Exercise description: Some lines below hold "flash". Pick them out and copy them.

[Records from a data source]
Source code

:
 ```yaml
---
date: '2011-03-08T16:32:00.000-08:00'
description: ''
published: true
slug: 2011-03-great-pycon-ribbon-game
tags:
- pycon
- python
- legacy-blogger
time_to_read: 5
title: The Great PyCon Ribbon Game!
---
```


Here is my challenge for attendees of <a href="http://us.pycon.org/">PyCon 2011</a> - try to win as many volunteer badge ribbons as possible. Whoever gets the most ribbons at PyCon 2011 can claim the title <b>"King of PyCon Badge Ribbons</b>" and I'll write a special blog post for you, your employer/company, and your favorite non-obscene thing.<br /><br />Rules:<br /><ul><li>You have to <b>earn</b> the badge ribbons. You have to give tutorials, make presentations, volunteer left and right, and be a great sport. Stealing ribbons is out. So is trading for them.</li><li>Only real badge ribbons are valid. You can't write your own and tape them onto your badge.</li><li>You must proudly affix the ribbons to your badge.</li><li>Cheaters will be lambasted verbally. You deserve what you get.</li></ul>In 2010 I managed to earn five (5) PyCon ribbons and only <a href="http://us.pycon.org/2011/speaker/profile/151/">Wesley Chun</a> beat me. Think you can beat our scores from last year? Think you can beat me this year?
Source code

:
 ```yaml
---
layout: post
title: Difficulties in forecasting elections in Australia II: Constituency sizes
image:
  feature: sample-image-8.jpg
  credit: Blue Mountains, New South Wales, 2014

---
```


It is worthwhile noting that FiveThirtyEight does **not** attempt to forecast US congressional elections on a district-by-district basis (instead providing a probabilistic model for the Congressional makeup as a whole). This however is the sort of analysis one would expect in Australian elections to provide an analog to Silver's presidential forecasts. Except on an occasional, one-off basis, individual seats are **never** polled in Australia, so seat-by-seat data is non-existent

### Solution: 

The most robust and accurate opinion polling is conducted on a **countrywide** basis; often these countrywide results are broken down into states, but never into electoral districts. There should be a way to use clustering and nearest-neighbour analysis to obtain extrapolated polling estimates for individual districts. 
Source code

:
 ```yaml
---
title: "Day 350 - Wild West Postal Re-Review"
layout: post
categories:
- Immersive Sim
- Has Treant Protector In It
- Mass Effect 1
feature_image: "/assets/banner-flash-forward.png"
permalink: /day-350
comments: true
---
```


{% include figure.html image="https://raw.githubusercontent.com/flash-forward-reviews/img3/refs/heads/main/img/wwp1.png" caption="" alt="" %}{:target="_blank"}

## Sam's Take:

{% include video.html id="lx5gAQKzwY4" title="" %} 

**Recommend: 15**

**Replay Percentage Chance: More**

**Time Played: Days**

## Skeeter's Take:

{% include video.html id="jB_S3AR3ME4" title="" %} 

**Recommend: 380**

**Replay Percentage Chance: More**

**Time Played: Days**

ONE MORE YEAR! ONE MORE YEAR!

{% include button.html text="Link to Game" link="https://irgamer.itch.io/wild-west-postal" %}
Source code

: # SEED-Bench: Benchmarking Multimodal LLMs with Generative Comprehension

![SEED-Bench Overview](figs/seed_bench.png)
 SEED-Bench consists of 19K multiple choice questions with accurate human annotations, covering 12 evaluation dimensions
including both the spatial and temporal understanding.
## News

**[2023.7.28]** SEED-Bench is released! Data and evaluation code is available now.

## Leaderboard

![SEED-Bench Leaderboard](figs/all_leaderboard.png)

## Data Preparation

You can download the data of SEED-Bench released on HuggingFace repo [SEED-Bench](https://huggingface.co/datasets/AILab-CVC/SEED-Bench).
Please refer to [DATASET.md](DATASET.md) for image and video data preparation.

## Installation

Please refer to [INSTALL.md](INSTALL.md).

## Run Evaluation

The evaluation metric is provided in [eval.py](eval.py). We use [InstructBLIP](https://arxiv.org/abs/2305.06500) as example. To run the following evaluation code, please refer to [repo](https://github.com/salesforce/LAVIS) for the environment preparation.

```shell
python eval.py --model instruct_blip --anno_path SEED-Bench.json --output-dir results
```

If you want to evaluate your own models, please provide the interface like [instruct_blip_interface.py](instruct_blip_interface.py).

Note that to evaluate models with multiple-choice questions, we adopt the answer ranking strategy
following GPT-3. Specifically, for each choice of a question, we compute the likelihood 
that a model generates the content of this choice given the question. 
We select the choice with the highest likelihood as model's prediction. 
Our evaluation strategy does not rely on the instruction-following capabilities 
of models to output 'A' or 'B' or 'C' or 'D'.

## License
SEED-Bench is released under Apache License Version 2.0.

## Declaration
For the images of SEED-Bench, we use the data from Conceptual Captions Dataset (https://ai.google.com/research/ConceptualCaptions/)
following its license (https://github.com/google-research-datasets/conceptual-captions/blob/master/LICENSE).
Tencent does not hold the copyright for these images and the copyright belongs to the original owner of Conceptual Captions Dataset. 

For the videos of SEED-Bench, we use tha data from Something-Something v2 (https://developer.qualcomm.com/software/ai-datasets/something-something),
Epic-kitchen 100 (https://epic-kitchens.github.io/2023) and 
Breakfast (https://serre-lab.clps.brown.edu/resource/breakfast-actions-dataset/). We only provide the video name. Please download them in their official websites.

Reply to the task:
feature_image: "/assets/banner-flash-forward.png"
{% include figure.html image="https://raw.githubusercontent.com/flash-forward-reviews/img3/refs/heads/main/img/wwp1.png" caption="" alt="" %}{:target="_blank"}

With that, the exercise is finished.